* _Problem description_: Among the entries, find each line that includes the string "limit" and list it.

* _Dataset_:
╭──

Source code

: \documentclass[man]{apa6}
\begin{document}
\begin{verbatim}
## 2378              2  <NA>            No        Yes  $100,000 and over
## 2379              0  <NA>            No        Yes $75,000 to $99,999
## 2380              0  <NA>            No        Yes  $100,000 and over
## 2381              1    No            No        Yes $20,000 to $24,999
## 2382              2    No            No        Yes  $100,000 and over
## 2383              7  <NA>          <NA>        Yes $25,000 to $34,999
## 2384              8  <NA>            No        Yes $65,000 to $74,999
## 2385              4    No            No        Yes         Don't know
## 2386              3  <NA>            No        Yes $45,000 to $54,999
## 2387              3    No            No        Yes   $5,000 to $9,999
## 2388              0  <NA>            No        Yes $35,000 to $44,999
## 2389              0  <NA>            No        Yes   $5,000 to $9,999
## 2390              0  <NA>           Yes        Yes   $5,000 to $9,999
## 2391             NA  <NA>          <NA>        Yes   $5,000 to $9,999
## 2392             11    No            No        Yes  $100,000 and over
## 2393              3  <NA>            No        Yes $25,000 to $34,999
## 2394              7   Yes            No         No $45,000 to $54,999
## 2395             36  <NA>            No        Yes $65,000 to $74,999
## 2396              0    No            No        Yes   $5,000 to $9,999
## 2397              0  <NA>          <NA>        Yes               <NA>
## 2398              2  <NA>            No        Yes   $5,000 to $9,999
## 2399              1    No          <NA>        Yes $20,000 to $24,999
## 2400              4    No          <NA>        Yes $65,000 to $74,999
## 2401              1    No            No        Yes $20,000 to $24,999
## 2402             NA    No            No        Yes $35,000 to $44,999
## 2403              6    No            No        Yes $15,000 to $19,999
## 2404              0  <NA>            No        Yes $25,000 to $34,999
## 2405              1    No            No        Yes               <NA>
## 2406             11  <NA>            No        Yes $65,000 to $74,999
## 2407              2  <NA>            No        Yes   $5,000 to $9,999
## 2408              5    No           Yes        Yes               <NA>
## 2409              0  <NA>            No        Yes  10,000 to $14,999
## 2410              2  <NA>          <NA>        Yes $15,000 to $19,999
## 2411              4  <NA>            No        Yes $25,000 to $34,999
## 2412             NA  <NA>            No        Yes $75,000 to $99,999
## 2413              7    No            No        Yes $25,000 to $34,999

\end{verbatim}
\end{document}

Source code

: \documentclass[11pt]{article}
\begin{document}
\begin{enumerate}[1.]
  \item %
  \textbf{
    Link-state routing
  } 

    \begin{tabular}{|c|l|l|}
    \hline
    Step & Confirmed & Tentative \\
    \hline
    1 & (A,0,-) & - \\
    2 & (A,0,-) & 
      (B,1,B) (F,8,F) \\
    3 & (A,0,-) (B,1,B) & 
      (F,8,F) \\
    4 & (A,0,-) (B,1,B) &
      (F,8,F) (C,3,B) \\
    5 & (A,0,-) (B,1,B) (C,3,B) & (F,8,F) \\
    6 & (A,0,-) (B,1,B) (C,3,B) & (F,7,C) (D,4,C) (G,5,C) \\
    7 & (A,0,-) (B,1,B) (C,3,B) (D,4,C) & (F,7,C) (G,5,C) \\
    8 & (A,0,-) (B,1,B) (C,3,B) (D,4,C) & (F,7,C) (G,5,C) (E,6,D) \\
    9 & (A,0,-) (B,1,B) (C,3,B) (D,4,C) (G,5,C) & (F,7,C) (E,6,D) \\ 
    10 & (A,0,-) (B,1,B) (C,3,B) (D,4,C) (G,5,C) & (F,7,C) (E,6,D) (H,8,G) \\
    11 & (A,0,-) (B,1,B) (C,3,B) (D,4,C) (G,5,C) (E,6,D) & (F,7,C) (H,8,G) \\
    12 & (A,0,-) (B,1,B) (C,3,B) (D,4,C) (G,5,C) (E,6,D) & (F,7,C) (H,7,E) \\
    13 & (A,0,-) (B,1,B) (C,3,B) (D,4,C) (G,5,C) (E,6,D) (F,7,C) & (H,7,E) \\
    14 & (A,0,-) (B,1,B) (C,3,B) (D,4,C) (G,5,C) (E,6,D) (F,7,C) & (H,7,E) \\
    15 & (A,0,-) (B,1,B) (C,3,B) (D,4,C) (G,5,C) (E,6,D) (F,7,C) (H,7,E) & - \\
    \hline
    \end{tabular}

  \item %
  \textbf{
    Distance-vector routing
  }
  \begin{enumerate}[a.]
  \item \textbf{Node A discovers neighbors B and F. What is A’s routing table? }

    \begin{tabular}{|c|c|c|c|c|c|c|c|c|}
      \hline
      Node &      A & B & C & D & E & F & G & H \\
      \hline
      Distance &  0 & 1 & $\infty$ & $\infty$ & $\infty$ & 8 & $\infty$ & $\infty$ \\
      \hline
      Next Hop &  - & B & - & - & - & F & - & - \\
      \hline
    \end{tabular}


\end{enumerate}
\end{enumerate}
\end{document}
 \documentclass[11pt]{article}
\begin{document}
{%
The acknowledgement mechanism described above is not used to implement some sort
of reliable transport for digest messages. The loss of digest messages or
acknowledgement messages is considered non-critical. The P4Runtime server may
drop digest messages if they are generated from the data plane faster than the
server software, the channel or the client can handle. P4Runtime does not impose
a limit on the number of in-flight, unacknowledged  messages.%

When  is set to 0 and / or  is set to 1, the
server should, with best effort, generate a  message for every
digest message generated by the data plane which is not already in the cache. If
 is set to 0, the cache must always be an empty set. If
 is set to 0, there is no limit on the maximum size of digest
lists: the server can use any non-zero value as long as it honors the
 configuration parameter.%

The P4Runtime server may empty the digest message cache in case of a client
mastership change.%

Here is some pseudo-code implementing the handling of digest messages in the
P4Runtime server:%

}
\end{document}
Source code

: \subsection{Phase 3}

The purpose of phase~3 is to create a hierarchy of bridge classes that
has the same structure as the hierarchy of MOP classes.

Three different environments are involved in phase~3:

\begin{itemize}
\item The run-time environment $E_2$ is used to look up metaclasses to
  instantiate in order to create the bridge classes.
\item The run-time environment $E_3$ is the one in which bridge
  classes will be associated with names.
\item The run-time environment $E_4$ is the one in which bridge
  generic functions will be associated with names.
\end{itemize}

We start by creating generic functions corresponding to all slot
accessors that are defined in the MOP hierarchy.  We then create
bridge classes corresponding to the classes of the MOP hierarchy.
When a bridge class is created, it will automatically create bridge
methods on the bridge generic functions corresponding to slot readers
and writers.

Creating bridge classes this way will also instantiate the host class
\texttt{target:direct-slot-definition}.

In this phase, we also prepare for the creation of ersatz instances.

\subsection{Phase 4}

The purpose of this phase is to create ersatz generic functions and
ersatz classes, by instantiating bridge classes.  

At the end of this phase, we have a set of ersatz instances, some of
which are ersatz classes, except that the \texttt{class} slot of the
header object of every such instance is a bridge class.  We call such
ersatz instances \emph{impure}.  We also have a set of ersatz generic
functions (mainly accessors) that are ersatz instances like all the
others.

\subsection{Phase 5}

╰──

* _Solution to this task_:
a limit on the number of in-flight, unacknowledged  messages.%
 is set to 0, there is no limit on the maximum size of digest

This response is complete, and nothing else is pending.